### Exercise aim
Exact copies of the lines from the line containing "3D unicycle. As" through the last line of the entries below are the whole answer.
========================
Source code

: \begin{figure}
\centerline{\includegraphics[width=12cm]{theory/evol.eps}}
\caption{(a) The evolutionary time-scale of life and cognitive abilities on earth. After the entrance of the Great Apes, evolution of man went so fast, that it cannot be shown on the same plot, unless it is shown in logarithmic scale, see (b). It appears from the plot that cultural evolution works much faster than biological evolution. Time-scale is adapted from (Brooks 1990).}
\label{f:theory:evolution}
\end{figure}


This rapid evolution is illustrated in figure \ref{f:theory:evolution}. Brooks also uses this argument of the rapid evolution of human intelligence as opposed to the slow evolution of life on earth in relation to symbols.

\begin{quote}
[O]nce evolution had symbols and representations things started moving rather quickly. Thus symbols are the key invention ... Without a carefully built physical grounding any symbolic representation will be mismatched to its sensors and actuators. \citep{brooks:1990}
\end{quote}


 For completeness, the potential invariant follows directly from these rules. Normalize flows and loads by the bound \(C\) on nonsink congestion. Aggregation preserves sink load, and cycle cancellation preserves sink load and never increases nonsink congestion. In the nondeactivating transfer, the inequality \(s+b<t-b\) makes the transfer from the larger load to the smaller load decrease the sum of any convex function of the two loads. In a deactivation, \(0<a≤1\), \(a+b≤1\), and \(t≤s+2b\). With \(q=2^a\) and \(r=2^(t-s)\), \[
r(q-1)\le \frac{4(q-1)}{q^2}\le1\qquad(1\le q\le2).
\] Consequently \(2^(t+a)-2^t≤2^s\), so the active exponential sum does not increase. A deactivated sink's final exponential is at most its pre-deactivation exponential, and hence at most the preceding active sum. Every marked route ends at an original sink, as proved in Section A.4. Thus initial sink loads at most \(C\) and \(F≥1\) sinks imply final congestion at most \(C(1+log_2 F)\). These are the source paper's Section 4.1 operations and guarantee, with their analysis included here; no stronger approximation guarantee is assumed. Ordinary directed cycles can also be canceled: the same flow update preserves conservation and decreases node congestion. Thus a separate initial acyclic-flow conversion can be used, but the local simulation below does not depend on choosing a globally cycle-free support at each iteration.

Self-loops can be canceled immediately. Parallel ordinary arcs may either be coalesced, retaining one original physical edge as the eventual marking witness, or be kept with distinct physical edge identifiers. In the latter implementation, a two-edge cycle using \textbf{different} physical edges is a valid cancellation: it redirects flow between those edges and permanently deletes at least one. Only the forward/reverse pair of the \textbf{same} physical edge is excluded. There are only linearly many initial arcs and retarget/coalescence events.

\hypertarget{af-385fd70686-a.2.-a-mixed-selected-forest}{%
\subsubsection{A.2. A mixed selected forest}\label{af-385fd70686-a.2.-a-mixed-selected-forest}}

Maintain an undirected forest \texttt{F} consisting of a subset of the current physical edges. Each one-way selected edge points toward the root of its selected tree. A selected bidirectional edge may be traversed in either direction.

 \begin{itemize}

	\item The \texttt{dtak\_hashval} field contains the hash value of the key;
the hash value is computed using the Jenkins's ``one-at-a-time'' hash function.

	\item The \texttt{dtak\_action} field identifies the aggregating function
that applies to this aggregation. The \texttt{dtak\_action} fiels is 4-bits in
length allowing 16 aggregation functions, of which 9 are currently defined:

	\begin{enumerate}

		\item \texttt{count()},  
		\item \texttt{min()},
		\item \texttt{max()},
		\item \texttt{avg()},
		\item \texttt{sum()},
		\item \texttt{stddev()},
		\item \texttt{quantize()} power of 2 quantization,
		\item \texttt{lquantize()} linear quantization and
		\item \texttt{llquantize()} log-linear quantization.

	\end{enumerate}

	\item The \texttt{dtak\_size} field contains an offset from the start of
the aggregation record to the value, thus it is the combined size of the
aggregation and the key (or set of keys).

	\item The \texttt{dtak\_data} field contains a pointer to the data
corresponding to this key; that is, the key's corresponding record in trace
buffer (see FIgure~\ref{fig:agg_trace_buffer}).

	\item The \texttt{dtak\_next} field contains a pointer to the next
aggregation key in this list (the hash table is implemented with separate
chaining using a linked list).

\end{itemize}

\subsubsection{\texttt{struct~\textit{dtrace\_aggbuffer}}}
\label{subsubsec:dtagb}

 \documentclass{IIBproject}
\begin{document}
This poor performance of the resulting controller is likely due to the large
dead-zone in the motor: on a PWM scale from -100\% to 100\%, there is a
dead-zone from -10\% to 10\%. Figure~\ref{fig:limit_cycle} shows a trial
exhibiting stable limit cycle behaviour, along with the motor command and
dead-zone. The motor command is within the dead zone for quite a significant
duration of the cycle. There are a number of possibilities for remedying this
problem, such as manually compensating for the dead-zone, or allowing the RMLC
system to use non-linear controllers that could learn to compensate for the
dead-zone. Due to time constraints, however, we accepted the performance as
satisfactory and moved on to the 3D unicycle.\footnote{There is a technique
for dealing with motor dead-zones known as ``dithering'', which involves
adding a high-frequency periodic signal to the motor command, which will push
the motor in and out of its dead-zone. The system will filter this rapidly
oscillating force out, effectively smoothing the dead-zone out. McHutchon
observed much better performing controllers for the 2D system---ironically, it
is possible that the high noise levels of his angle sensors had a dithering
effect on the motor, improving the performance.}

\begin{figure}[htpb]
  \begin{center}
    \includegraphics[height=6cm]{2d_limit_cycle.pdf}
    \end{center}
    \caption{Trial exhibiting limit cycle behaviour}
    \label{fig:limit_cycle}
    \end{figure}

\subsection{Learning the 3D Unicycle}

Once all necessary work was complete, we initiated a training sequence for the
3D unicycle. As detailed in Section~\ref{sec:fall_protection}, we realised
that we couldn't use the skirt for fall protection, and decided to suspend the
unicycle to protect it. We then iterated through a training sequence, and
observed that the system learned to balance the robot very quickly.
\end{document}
========================
### Expected answer
3D unicycle. As detailed in Section~\ref{sec:fall_protection}, we realised
that we couldn't use the skirt for fall protection, and decided to suspend the
unicycle to protect it. We then iterated through a training sequence, and
observed that the system learned to balance the robot very quickly.
\end{document}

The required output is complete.